As an investor, if you don’t fully understand how lenders measure your borrowing power, you run the risk of losing control of your property investment journey.
Here are four strategies to increase your borrowing capacity in the eyes of potential lenders.
1. Spend less, save more
While you might not be able to magically increase your salary, spending is something you do have more control over.
Every dollar you avoid spending is a dollar you save.
This all might sound rather boring, but trust me: when determining your borrowing capacity, lenders will pay attention to your spending habits. Specifically, they will look at how you spend across a variety of categories, including utilities, groceries, transportation, health, entertainment and eating out.
Here is a simple formula to start identifying where you can save money on a regular basis.
Firstly, draw up a budget with the above categories included and try to identify four things:
- Regular expenses you can cut back on
- Regular expenses you can cut out completely
- Regular expenses you can’t avoid
- One-off expenses that won’t arise every month
(Try using the budget template available in the resources section of our website)
Your goal is to find out ways to cut back on things you spend too much on, or things you don’t need to buy at all.
Be realistic, but also be ruthless.
According to a report by Fortune magazine on successful individuals, the #1 trait was their ability to delay gratification. Meaning, they were prepared to sacrifice today, to achieve a better future.
2. Repay bad debts. Cancel credit cards
The more debt you have, the less you can borrow for a home loan. It sounds obvious but again it needs to be said: reduce your bad debt repayments, boost your good debt borrowing power!
I’m my book My Four-Year-Old the Property Investor, I talk about credit cards being the “devil’s financial pitchfork”. Well, nothing’s changed.
In the current credit climate, banks will include 3-5% of a credit card limit as a monthly expense, regardless of the amount owing.
So if you have a credit card with a $5000 limit – even if you have no debt on the card – the banks will still shave at least $150 per month off your borrowing capacity. That might not sound like a heck of a lot, but it can cover the cost to hold three investment properties with OpenCorp!
Which would you prefer, the credit card or the investment property?
Focus on paying off other high interest debt such as personal loan debts or even your car loan if you have one. These things all add up. Consider switching to a balance transfer credit card or a debt consolidation loan if that makes more sense for you right now.
Elimination, if possible, is the best game plan here, but in the interim, look at all the ways in which you can reduce loan limits.
3. Talk to an investment broker
If you’re serious about borrowing money for property investment purposes, I advise you talk to an investment mortgage broker.
They’re a very different beast to your standard mortgage broker who primarily provides home loans. And it’s much better than going to a bank, where you will get just the one lending recommendation, along with one set borrowing capacity.
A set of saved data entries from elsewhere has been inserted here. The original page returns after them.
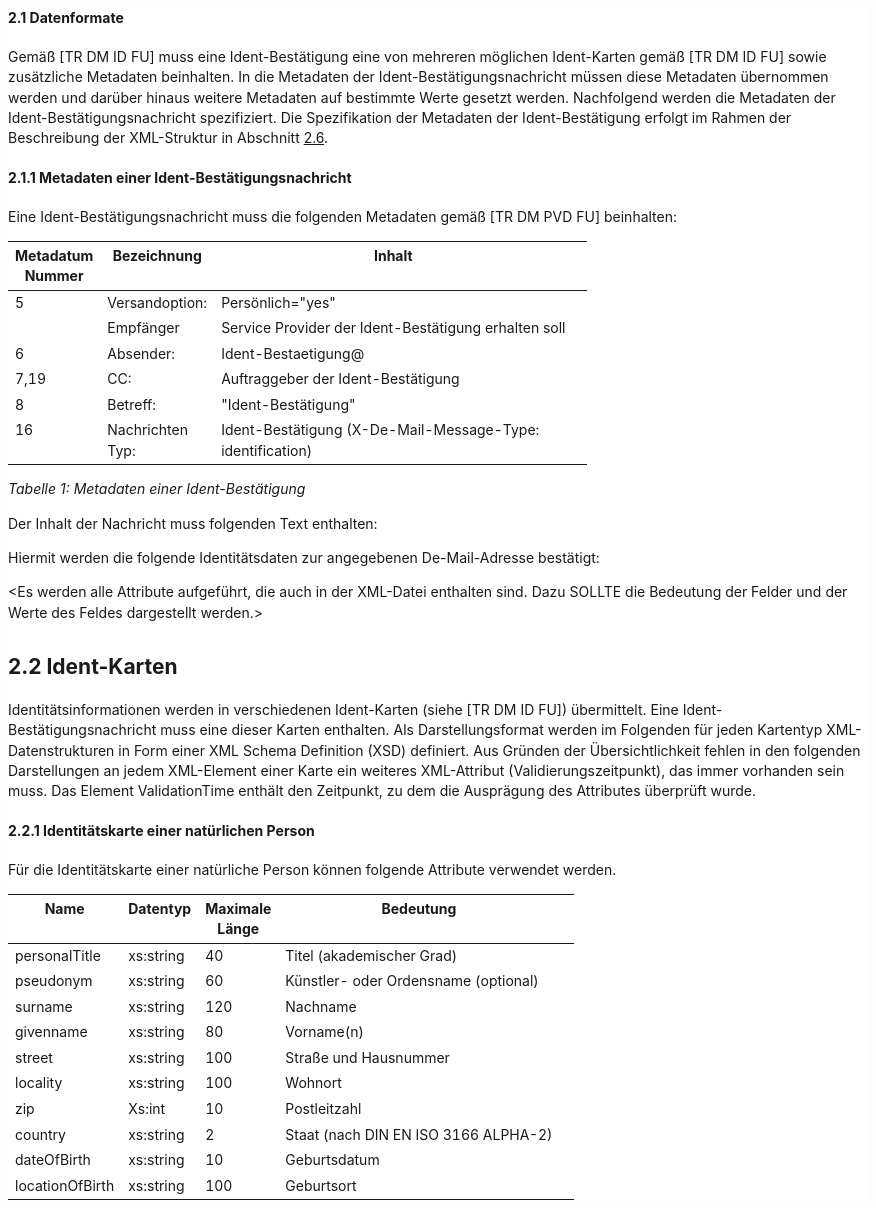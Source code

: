 #### **2.1 Datenformate**

Gemäß [TR DM ID FU] muss eine Ident-Bestätigung eine von mehreren möglichen Ident-Karten gemäß [TR DM ID FU] sowie zusätzliche Metadaten beinhalten. In die Metadaten der Ident-Bestätigungsnachricht müssen diese Metadaten übernommen werden und darüber hinaus weitere Metadaten auf bestimmte Werte gesetzt werden. Nachfolgend werden die Metadaten der Ident-Bestätigungsnachricht spezifiziert. Die Spezifikation der Metadaten der Ident-Bestätigung erfolgt im Rahmen der Beschreibung der XML-Struktur in Abschnitt [2.6](#page-8-0).

#### **2.1.1 Metadaten einer Ident-Bestätigungsnachricht**

Eine Ident-Bestätigungsnachricht muss die folgenden Metadaten gemäß [TR DM PVD FU] beinhalten:

| Metadatum<br>Nummer | Bezeichnung         | Inhalt                                                        |  |
|---------------------|---------------------|---------------------------------------------------------------|--|
| 5                   | Versandoption:      | Persönlich="yes"                                              |  |
|                     | Empfänger           | Service Provider der Ident-Bestätigung erhalten soll          |  |
| 6                   | Absender:           | Ident-Bestaetigung@<DMDA>                                     |  |
| 7,19                | CC:                 | Auftraggeber der Ident-Bestätigung                            |  |
| 8                   | Betreff:            | "Ident-Bestätigung"                                           |  |
| 16                  | Nachrichten<br>Typ: | Ident-Bestätigung (X-De-Mail-Message-Type:<br>identification) |  |

*Tabelle 1: Metadaten einer Ident-Bestätigung*

Der Inhalt der Nachricht muss folgenden Text enthalten:

Hiermit werden die folgende Identitätsdaten zur angegebenen De-Mail-Adresse bestätigt:

<Es werden alle Attribute aufgeführt, die auch in der XML-Datei enthalten sind. Dazu SOLLTE die Bedeutung der Felder und der Werte des Feldes dargestellt werden.>

## **2.2 Ident-Karten**

Identitätsinformationen werden in verschiedenen Ident-Karten (siehe [TR DM ID FU]) übermittelt. Eine Ident-Bestätigungsnachricht muss eine dieser Karten enthalten. Als Darstellungsformat werden im Folgenden für jeden Kartentyp XML-Datenstrukturen in Form einer XML Schema Definition (XSD) definiert. Aus Gründen der Übersichtlichkeit fehlen in den folgenden Darstellungen an jedem XML-Element einer Karte ein weiteres XML-Attribut (Validierungszeitpunkt), das immer vorhanden sein muss. Das Element ValidationTime enthält den Zeitpunkt, zu dem die Ausprägung des Attributes überprüft wurde.

#### **2.2.1 Identitätskarte einer natürlichen Person**

Für die Identitätskarte einer natürliche Person können folgende Attribute verwendet werden.

| Name            | Datentyp  | Maximale<br>Länge | Bedeutung                            |  |
|-----------------|-----------|-------------------|--------------------------------------|--|
| personalTitle   | xs:string | 40                | Titel (akademischer Grad)            |  |
| pseudonym       | xs:string | 60                | Künstler- oder Ordensname (optional) |  |
| surname         | xs:string | 120               | Nachname                             |  |
| givenname       | xs:string | 80                | Vorname(n)                           |  |
| street          | xs:string | 100               | Straße und Hausnummer                |  |
| locality        | xs:string | 100               | Wohnort                              |  |
| zip             | Xs:int    | 10                | Postleitzahl                         |  |
| country         | xs:string | 2                 | Staat (nach DIN EN ISO 3166 ALPHA-2) |  |
| dateOfBirth     | xs:string | 10                | Geburtsdatum                         |  |
| locationOfBirth | xs:string | 100               | Geburtsort                           |  |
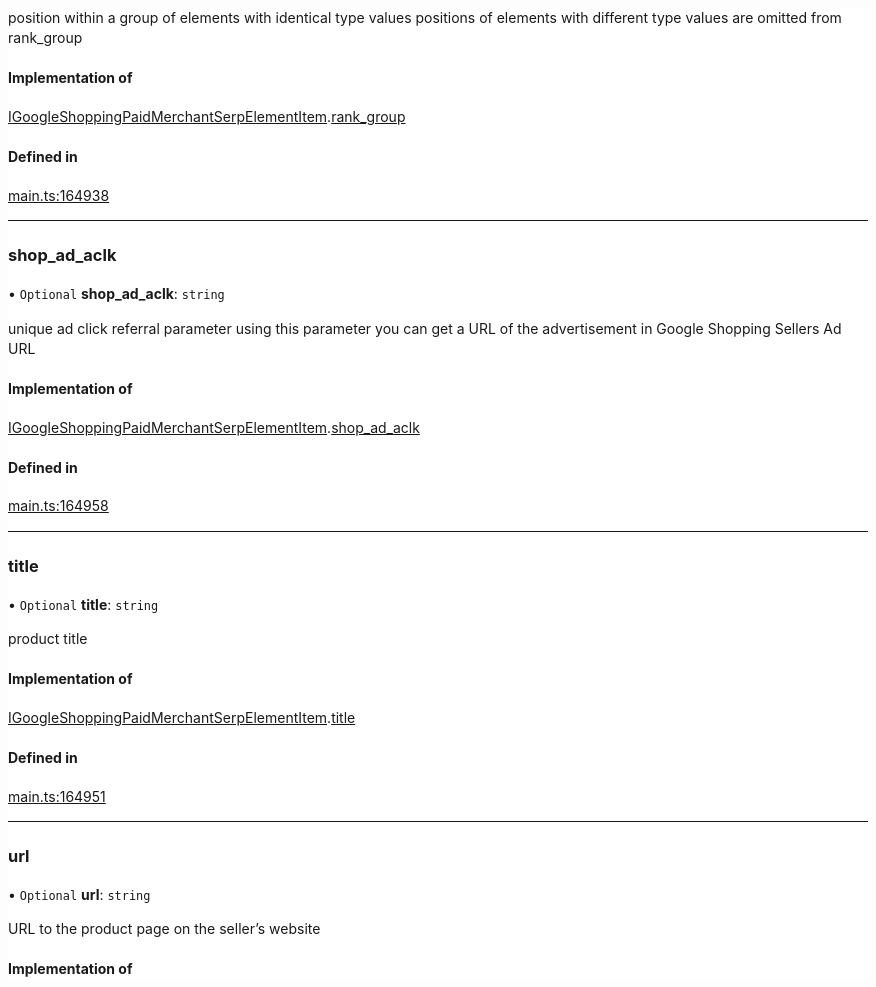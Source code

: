 position within a group of elements with identical type values
positions of elements with different type values are omitted from rank_group

#### Implementation of

[IGoogleShoppingPaidMerchantSerpElementItem](../interfaces/IGoogleShoppingPaidMerchantSerpElementItem.md).[rank_group](../interfaces/IGoogleShoppingPaidMerchantSerpElementItem.md#rank_group)

#### Defined in

[main.ts:164938](https://github.com/dataforseo/TypeScriptClient/blob/7ca1aa4/main.ts#L164938)

___

### shop\_ad\_aclk

• `Optional` **shop\_ad\_aclk**: `string`

unique ad click referral parameter
using this parameter you can get a URL of the advertisement in Google Shopping Sellers Ad URL

#### Implementation of

[IGoogleShoppingPaidMerchantSerpElementItem](../interfaces/IGoogleShoppingPaidMerchantSerpElementItem.md).[shop_ad_aclk](../interfaces/IGoogleShoppingPaidMerchantSerpElementItem.md#shop_ad_aclk)

#### Defined in

[main.ts:164958](https://github.com/dataforseo/TypeScriptClient/blob/7ca1aa4/main.ts#L164958)

___

### title

• `Optional` **title**: `string`

product title

#### Implementation of

[IGoogleShoppingPaidMerchantSerpElementItem](../interfaces/IGoogleShoppingPaidMerchantSerpElementItem.md).[title](../interfaces/IGoogleShoppingPaidMerchantSerpElementItem.md#title)

#### Defined in

[main.ts:164951](https://github.com/dataforseo/TypeScriptClient/blob/7ca1aa4/main.ts#L164951)

___

### url

• `Optional` **url**: `string`

URL to the product page on the seller’s website

#### Implementation of
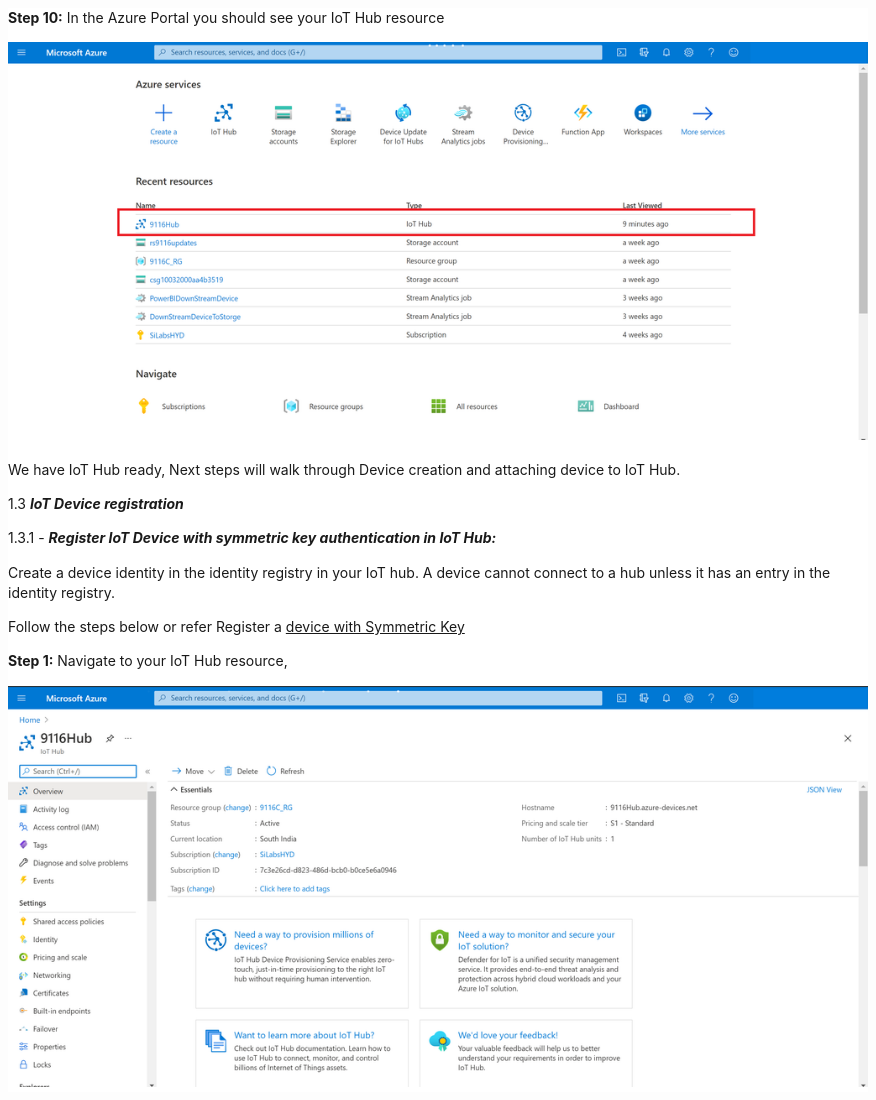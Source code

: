   **Step 10:**  In the Azure Portal you should see your IoT Hub resource

![IoT Hub resource](resources/readme/image371.png)

We have IoT Hub ready, Next steps will walk through Device creation and attaching device to IoT Hub.

1.3 ***IoT Device registration***

1.3.1 - ***Register IoT Device with symmetric key authentication in IoT Hub:***

 Create a device identity in the identity registry in your IoT hub. A device cannot connect to a hub unless it has an entry in the identity registry.
 
 Follow the steps below or refer Register a [device with Symmetric Key](https://docs.microsoft.com/en-us/azure/iot-edge/how-to-authenticate-downstream-device?view=iotedge-2021-11#register-device-with-iot-hub)

   **Step 1:**  Navigate to your IoT Hub resource,

![IoT Hub Resource page](resources/readme/image372.png)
The way a standard broker and the bank want to set up an investment loan is about as polar opposite as you can get to the way an investor needs. Using the correct structure will ensure you protect your own home plus provide the flexibility required to duplicate in the future. Unfortunately, this takes more work, but it’s worth it.
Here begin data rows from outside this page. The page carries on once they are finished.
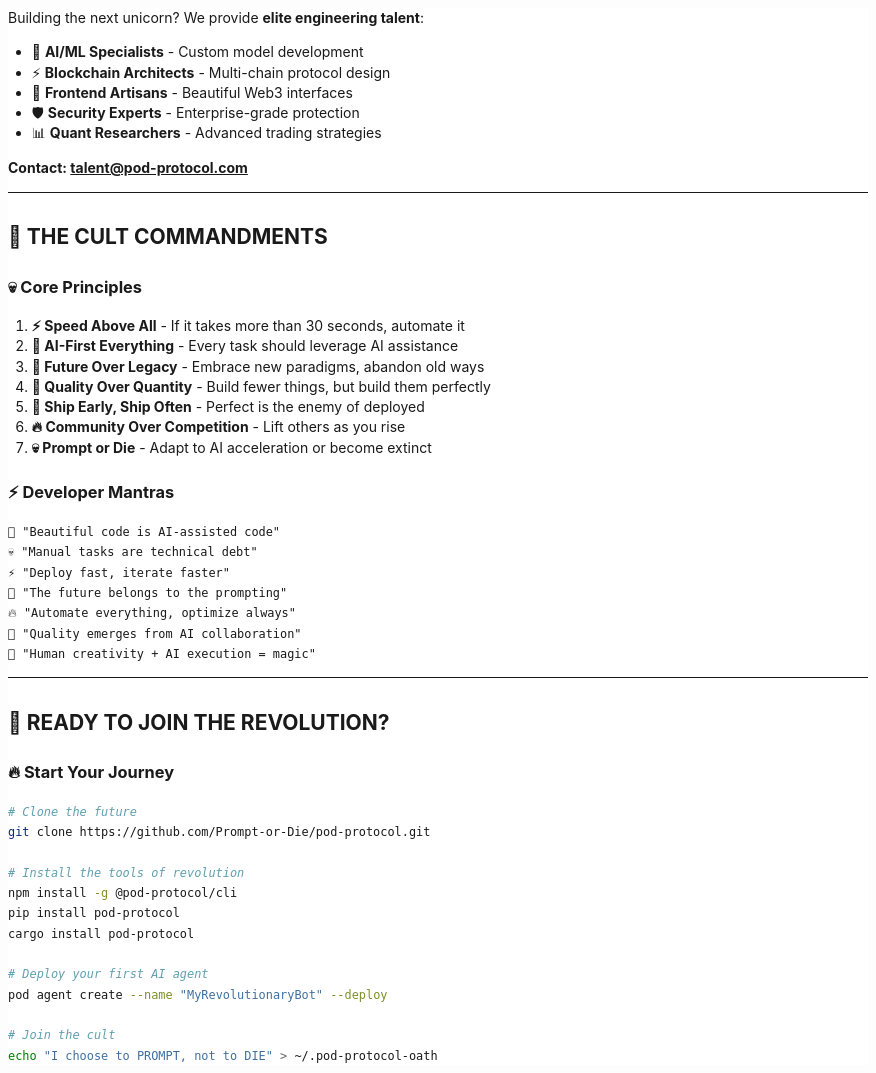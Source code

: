 Building the next unicorn? We provide **elite engineering talent**:

- 🧠 **AI/ML Specialists** - Custom model development
- ⚡ **Blockchain Architects** - Multi-chain protocol design  
- 🎨 **Frontend Artisans** - Beautiful Web3 interfaces
- 🛡️ **Security Experts** - Enterprise-grade protection
- 📊 **Quant Researchers** - Advanced trading strategies

**Contact: talent@pod-protocol.com**

---

## 🎯 **THE CULT COMMANDMENTS**

### **💀 Core Principles**

1. **⚡ Speed Above All** - If it takes more than 30 seconds, automate it
2. **🤖 AI-First Everything** - Every task should leverage AI assistance  
3. **🔮 Future Over Legacy** - Embrace new paradigms, abandon old ways
4. **💎 Quality Over Quantity** - Build fewer things, but build them perfectly
5. **🚀 Ship Early, Ship Often** - Perfect is the enemy of deployed
6. **🔥 Community Over Competition** - Lift others as you rise
7. **💀 Prompt or Die** - Adapt to AI acceleration or become extinct

### **⚡ Developer Mantras**

```
🔮 "Beautiful code is AI-assisted code"
💀 "Manual tasks are technical debt"  
⚡ "Deploy fast, iterate faster"
🚀 "The future belongs to the prompting"
🔥 "Automate everything, optimize always"
💎 "Quality emerges from AI collaboration"
🤖 "Human creativity + AI execution = magic"
```

---

## 🚀 **READY TO JOIN THE REVOLUTION?**

### **🔥 Start Your Journey**

```bash
# Clone the future
git clone https://github.com/Prompt-or-Die/pod-protocol.git

# Install the tools of revolution  
npm install -g @pod-protocol/cli
pip install pod-protocol
cargo install pod-protocol

# Deploy your first AI agent
pod agent create --name "MyRevolutionaryBot" --deploy

# Join the cult
echo "I choose to PROMPT, not to DIE" > ~/.pod-protocol-oath
```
Two other key benefits of using a broker versus a bank is that they can help you (a) organise your application, and (b) find a wider range of lenders willing to accept your application.
Your broker will have a pretty good sense of your realistic borrowing capacity (once you go through your finances with them) and can match you to a suitable lender. Brokers account for 60% of all new residential loans written, so why go directly to a bank where there’s only one meal on the menu?
4. Clean credit history
Another easy way to increase your borrowing capacity is to maintain a clean credit history.
Paying all your bills on time, even the small ones, makes you a responsible borrower in the eyes of a potential lender which in turn can help increase your chances of a loan approval.
Comprehensive credit reporting, which is new to Australia over the past couple of years, rewards good payers, but conversely, penalises people who are tardy in paying their bills.
And finally, apart from a clean credit history, you need two important ingredients:
- Serviceability, which is basically how much income and expenses you have, and how much the lender deems you to have left over to pay a loan.
- Security, which represents how much money (either as savings, or equity in another property) you have to contribute to a property purchase.
If you only have one of these, you won’t get finance for your next property investment purchase. You need both.